The themes in this chapter will appear in the Epistle to the Hebrews, which will contrast the inherited Aaronic priesthood and the unique, eternal priesthood of Jesus, and the earthly Tabernacle with the heavenly Sanctuary made without hands.

The Levites, the non-Aaronic members of the Levitical tribe, were “given” to assist Aaron and his sons in the ministry. This term “given,” netunim, became the name of certain ministers within the Levitical order at the time of the restoration of the Temple after the Babylonian Captivity (Ezra 2:43,58,70; 7:7,24; 8:17,20; Nehemiah 3:26,31; 7:46,60,73; 10:28; 11:3,21), but here the term appears to refer to all the Levites, who were “given” to the Lord (8:16).

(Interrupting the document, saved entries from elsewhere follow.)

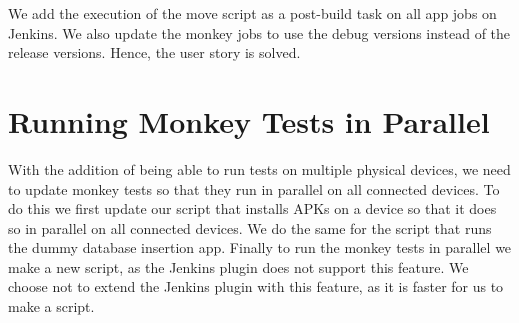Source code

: We add the execution of the move script as a post-build task on all app jobs on Jenkins. We also update the monkey jobs to use the debug versions instead of the release versions. Hence, the user story is solved.


\section{Running Monkey Tests in Parallel}\label{sec:monkey_in_parallel}
With the addition of being able to run tests on multiple physical devices, we need to update monkey tests so that they run in parallel on all connected devices. To do this we first update our script that installs APKs on a device so that it does so in parallel on all connected devices. We do the same for the script that runs the dummy database insertion app. Finally to run the monkey tests in parallel we make a new script, as the Jenkins plugin does not support this feature. We choose not to extend the Jenkins plugin with this feature, as it is faster for us to make a script.

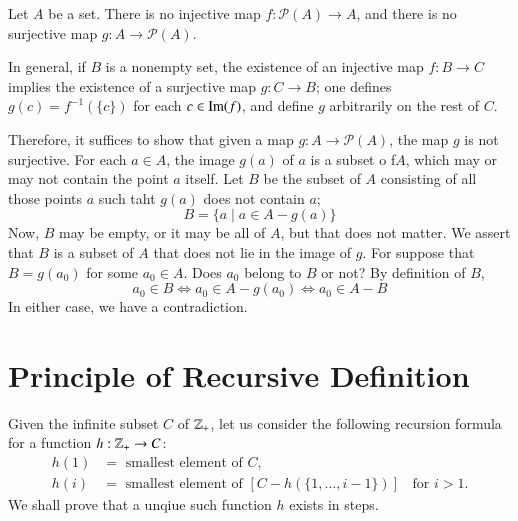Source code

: \documentclass[12pt, a4paper, twoside, openright, titlepage]{book}
\begin{document}
\begin{appendices}
    \begin{thm}{}{}
        Let $A$ be a set. There is no injective map $f:\mathscr{P}(A)\rightarrow A$, and there is no surjective map $g:A\rightarrow \mathscr{P}(A)$. 
    \end{thm}
    \begin{proof*}{}{}
        In general, if $B$ is a nonempty set, the existence of an injective map $f:B\rightarrow C$ implies the existence of a surjective map $g:C\rightarrow B$; one defines $g(c) = f^{-1}(\{c\})$ for each $c \in \operatorname{Im}(f)$, and define $g$ arbitrarily on the rest of $C$.

        Therefore, it suffices to show that given a map $g:A\rightarrow \mathscr{P}(A)$, the map $g$ is not surjective. For each $a \in A$, the image $g(a)$ of $a$ is a subset o f$A$, which may or may not contain the point $a$ itself. Let $B$ be the subset of $A$ consisting of all those points $a$ such taht $g(a)$ does not contain $a$; \begin{equation*}
            B=\{a\;\vert\;a\in A-g(a)\}
        \end{equation*}
        Now, $B$ may be empty, or it may be all of $A$, but that does not matter. We assert that $B$ is a subset of $A$ that does not lie in the image of $g$. For suppose that $B = g(a_0)$ for some $a_0 \in A$. Does $a_0$ belong to $B$ or not? By definition of $B$, \begin{equation*}
            a_0 \in B \iff a_0 \in A-g(a_0) \iff a_0 \in A-B
        \end{equation*}
        In either case, we have a contradiction.
    \end{proof*}
    

    \section{Principle of Recursive Definition}

    \begin{rmk}{}{}
        Given the infinite subset $C$ of $\mathbb Z_+$, let us consider the following recursion formula for a function $h:\mathbb Z_+\rightarrow C$:\begin{equation*}
            \begin{array}{cl} h(1) &= \text{ smallest element of $C$}, \\
            h(i) &= \text{ smallest element of } [C-h(\{1,...,i-1\})]\;\;\text{ for } i > 1.
            \end{array} \tag{$(\star)$}
        \end{equation*}
        We shall prove that a unqiue such function $h$ exists in steps.
    \end{rmk}


\end{appendices}
\end{document}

Just as the first fruits of all products pertained by right to the service of God, the sons of Levi were thought of as being the first born sons of Israel and therefore pertained entirely to God’s service (verses 11-12,41,45-46). This analogy suggests that there was a sacrificial quality to the lives of those who served in the sanctuary, which was the place of sacrifice.

The early Christians thought of their own order of deacons (diakonoi=”servants”) as the New Testament’s correspondence to the Old Testament order of Levites (cf. Clement of Rome 40.1-5).

Friday, June 26

Numbers 4: The duties of the Levitical ministry were apportioned among their three clans. The tasks in this chapter all had to do with carrying the Tabernacle and its myriad instruments and appointment from place to place. Each time the Israelites moved away, the Tabernacle had to be disassembled and packed up, and each time Israel arrived at a new place, it was necessary to reassemble everything again.

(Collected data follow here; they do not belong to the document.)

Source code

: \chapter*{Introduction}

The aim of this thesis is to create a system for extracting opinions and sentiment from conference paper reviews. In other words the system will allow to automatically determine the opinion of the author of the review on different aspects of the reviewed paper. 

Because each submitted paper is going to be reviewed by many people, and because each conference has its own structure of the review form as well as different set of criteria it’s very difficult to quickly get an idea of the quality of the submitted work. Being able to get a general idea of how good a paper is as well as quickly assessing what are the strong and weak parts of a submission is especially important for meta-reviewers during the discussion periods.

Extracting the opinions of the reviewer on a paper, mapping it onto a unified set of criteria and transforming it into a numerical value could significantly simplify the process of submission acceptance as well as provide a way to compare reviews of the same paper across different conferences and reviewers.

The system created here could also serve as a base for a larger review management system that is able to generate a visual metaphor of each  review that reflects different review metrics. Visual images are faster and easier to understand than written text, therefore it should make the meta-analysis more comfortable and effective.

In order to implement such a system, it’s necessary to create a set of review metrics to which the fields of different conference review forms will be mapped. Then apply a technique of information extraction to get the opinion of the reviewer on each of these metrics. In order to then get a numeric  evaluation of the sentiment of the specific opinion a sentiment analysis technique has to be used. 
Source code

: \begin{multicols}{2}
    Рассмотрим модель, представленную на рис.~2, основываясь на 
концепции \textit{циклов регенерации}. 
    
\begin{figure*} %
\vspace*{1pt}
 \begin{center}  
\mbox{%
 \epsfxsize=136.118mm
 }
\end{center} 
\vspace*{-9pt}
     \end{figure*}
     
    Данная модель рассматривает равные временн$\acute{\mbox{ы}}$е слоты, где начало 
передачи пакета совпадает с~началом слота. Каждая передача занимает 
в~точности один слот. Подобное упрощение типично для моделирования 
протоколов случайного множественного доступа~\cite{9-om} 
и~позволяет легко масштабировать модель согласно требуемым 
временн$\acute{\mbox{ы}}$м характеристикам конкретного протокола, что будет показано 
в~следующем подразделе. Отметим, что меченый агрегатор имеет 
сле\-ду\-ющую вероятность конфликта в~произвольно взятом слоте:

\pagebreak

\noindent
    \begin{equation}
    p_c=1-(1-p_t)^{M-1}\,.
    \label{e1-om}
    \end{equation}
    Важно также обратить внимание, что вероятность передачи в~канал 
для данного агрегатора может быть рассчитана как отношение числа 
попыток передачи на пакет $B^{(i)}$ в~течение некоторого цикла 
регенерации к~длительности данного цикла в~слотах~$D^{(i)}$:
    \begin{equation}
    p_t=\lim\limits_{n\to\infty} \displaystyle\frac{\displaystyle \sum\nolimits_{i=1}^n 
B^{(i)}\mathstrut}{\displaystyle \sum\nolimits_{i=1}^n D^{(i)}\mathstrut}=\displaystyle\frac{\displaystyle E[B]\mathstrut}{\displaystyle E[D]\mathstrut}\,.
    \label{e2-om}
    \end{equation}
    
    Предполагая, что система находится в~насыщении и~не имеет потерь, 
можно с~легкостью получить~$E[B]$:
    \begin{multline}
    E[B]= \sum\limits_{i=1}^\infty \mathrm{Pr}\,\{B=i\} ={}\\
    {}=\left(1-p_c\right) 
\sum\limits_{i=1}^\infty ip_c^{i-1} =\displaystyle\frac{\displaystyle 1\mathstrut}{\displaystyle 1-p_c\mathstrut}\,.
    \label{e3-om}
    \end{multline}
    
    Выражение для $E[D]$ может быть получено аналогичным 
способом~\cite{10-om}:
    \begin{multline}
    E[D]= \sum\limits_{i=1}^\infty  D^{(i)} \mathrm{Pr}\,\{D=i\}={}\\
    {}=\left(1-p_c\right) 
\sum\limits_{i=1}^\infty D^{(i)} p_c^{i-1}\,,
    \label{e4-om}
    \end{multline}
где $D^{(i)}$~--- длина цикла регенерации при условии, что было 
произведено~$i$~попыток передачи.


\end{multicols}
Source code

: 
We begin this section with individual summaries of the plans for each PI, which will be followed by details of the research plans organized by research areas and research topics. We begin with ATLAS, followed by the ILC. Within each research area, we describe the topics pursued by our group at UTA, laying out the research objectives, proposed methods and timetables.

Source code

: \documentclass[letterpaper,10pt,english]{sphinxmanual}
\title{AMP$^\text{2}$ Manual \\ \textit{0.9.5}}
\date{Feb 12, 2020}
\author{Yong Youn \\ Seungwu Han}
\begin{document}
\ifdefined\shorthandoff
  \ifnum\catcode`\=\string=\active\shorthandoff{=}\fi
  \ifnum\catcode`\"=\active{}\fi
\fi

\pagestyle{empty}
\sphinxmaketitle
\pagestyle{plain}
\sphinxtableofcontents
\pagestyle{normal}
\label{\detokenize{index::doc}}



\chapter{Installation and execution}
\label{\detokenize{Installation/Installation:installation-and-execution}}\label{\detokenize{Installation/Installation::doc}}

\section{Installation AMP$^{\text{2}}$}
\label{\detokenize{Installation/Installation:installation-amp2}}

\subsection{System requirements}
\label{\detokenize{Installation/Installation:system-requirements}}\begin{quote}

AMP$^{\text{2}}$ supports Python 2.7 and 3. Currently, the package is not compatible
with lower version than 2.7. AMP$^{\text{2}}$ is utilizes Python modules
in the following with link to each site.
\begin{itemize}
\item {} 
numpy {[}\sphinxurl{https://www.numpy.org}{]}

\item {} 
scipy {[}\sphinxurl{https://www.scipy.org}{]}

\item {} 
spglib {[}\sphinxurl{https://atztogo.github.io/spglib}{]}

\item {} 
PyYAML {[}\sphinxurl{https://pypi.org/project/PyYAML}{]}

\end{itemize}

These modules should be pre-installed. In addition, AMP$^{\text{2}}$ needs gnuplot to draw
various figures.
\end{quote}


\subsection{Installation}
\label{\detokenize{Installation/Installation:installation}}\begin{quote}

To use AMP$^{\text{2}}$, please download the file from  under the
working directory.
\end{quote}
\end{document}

There is an ordering among these tasks, the first place being given to the Kohathites, the descendents of Levi’s second son (Exodus 6:16). The primacy of this clan was surely determined by the fact that Amram, the father of Moses and Aaron, belonged to it (Exodus 6:18,20), so it was more closely related to the priestly family itself (verses 2-4).

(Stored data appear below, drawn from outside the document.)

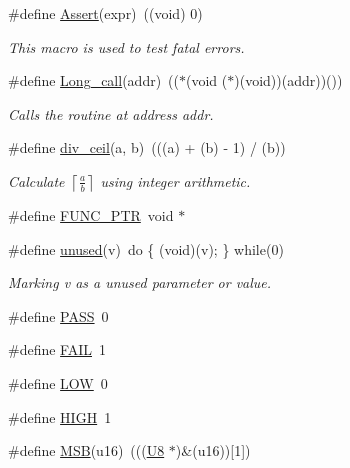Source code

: \begin{DoxyCompactItemize}
\#define \mbox{\hyperlink{group__group__sam0__utils_gaab1e54dcc40192f9704e8b252635450f}{Assert}}(expr)~((void) 0)
\begin{DoxyCompactList}\small\item\em This macro is used to test fatal errors. \end{DoxyCompactList}\item 
\#define \mbox{\hyperlink{group__group__sam0__utils_ga5b759626f343cc1af9159cc02b763837}{Long\+\_\+call}}(addr)~(($\ast$(void ($\ast$)(void))(addr))())
\begin{DoxyCompactList}\small\item\em Calls the routine at address {\itshape addr}. \end{DoxyCompactList}\item 
\#define \mbox{\hyperlink{group__group__sam0__utils_ga6d4ebd841bc96041a7f3a61e227c1fb2}{div\+\_\+ceil}}(a,  b)~(((a) + (b) -\/ 1) / (b))
\begin{DoxyCompactList}\small\item\em Calculate $ \left\lceil \frac{a}{b} \right\rceil $ using integer arithmetic. \end{DoxyCompactList}\item 
\#define \mbox{\hyperlink{group__group__sam0__utils_gacce64924b686dd08a83042b35d0d1480}{F\+U\+N\+C\+\_\+\+P\+TR}}~void $\ast$
\item 
\#define \mbox{\hyperlink{group__group__sam0__utils_ga417dba7f63dde98dbebd6336d8af9d91}{unused}}(v)~do \{ (void)(v); \} while(0)
\begin{DoxyCompactList}\small\item\em Marking {\itshape v} as a unused parameter or value. \end{DoxyCompactList}\item 
\#define \mbox{\hyperlink{group__group__sam0__utils_gaba5c54fadff8d880b1945dde87496e31}{P\+A\+SS}}~0
\item 
\#define \mbox{\hyperlink{group__group__sam0__utils_gabb508ea8227673f419e9fe3a86c30d8e}{F\+A\+IL}}~1
\item 
\#define \mbox{\hyperlink{group__group__sam0__utils_gab811d8c6ff3a505312d3276590444289}{L\+OW}}~0
\item 
\#define \mbox{\hyperlink{group__group__sam0__utils_ga5bb885982ff66a2e0a0a45a8ee9c35e2}{H\+I\+GH}}~1
\item 
\#define \mbox{\hyperlink{group__group__sam0__utils_gabee1b74eceef5a0cf26efbf3ff87ccbf}{M\+SB}}(u16)~(((\mbox{\hyperlink{group__group__sam0__utils_gaa63ef7b996d5487ce35a5a66601f3e73}{U8}}  $\ast$)\&(u16))\mbox{[}1\mbox{]})

\end{DoxyCompactItemize}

The task of the Kohathites was to carry the sacred vessels associated immediately with the ritual of the Tabernacle. Even this, however, they were unable to do until everything had been properly wrapped and prepared by the priests themselves, according to a very detailed prescription (verses 5-14). Only under the careful supervision of Eliezar, the older of Aaron’s two remaining sons, could the Kohathites presume to carry this great burden (verse 15).

The next place in the order was held by the Gershonites, the descendants of Levi’s eldest son, who were charged with carrying the various drapes, veils, and hangings of the Tabernacle (24-26). All this work was supervised by the priests (verse 27), particularly Ithamar, Aaron’s younger son.

The clan of Merari, Levi’s youngest son, was to carry the more solid parts of the Tabernacle, the sections made of wood and metal (verses 31-32). This task was also to be supervised by Ithamar (verse 33).

The sense of order in this chapter is consistent with the interest in numbers and proportion that we find throughout this book. As in the previous chapters, the verb “to number” or “to count” appears repeatedly. This is a book of transcribed calculations. Everything is prescribed. Everything is proportioned.